### ASSIGNMENT
Below are records; work out how many of their lines contain "סוחרים" and give only that number.

Source records
*** Block opens ***
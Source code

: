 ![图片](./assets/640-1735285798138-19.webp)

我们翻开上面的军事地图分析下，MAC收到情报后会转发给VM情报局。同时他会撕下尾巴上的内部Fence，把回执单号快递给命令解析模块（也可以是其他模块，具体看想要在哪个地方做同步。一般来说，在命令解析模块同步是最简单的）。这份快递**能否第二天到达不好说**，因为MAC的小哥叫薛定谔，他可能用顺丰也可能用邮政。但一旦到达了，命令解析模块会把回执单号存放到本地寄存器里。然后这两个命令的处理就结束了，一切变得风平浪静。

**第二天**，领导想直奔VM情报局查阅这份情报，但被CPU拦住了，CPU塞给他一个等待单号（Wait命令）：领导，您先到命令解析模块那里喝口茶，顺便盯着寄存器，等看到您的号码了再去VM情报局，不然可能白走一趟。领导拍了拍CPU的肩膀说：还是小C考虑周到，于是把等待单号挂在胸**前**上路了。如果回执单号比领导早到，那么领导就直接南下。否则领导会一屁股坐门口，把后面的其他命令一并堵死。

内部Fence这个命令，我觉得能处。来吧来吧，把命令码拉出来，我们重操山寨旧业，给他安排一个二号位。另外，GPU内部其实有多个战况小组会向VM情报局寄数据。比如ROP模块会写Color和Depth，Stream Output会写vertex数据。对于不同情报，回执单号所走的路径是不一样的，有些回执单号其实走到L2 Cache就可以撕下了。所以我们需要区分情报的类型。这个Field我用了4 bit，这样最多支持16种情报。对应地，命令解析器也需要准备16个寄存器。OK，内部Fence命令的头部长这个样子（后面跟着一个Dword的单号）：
*** Block closes ***
*** Block opens ***
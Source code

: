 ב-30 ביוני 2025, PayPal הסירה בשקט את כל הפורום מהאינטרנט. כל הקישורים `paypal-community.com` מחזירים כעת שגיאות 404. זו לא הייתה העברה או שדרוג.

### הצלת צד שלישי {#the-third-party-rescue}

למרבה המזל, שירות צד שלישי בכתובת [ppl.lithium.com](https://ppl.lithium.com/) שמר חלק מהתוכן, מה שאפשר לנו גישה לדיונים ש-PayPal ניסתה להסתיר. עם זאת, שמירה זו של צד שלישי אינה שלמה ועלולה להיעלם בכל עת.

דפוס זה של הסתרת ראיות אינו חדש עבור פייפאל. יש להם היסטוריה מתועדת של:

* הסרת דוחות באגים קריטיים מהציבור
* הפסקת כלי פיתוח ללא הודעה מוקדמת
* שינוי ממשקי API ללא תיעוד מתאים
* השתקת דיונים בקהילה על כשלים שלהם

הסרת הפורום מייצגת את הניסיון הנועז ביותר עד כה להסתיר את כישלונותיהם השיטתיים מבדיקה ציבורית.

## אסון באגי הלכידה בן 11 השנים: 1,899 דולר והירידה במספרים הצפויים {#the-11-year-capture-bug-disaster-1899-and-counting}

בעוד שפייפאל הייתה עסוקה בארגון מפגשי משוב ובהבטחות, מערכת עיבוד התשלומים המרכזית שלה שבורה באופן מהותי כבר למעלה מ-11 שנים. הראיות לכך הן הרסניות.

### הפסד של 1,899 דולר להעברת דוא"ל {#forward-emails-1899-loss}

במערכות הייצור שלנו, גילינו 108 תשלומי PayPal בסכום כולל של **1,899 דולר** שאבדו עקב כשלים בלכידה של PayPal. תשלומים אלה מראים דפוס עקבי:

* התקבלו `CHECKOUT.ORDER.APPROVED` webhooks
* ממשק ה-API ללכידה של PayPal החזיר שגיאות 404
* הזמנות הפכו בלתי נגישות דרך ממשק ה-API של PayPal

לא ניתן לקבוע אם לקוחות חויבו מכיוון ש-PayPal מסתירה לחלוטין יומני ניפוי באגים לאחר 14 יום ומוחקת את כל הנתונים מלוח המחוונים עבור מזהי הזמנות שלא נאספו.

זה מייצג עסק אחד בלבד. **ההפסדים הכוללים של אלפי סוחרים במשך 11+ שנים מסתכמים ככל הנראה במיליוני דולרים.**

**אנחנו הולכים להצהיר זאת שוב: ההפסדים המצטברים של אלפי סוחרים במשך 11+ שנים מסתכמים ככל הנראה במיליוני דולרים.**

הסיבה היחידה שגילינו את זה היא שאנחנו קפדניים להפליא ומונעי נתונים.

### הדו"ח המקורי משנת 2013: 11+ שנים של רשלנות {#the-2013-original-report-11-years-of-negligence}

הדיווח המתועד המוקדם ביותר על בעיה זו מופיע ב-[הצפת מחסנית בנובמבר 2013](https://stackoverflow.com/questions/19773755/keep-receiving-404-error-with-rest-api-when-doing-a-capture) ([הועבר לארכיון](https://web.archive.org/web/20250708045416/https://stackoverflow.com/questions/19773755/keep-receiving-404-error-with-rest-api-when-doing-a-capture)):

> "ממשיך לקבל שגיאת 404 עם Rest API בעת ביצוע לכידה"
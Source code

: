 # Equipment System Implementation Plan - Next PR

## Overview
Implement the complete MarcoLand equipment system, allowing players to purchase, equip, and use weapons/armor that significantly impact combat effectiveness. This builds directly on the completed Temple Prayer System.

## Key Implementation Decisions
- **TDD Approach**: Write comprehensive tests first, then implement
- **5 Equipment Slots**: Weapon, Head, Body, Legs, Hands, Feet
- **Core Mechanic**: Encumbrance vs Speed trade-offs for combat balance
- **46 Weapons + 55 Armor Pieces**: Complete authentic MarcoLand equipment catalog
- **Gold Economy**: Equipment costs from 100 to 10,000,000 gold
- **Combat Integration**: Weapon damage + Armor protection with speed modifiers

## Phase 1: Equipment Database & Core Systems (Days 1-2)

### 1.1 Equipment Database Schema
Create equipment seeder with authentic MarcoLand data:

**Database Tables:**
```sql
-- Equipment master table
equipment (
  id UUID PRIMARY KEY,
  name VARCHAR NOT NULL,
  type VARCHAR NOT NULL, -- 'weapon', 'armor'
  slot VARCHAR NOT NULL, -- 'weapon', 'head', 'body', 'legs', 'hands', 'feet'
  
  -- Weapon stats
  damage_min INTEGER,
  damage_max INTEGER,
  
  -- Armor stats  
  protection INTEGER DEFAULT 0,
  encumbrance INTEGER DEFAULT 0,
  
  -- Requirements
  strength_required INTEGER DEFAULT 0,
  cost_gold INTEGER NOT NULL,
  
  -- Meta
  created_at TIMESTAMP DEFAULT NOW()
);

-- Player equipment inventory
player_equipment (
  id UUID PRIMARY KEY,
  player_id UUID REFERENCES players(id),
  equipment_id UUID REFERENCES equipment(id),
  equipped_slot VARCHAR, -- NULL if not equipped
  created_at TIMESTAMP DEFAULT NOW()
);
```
*** Block closes ***
### ANSWER TO THIS EXERCISE
2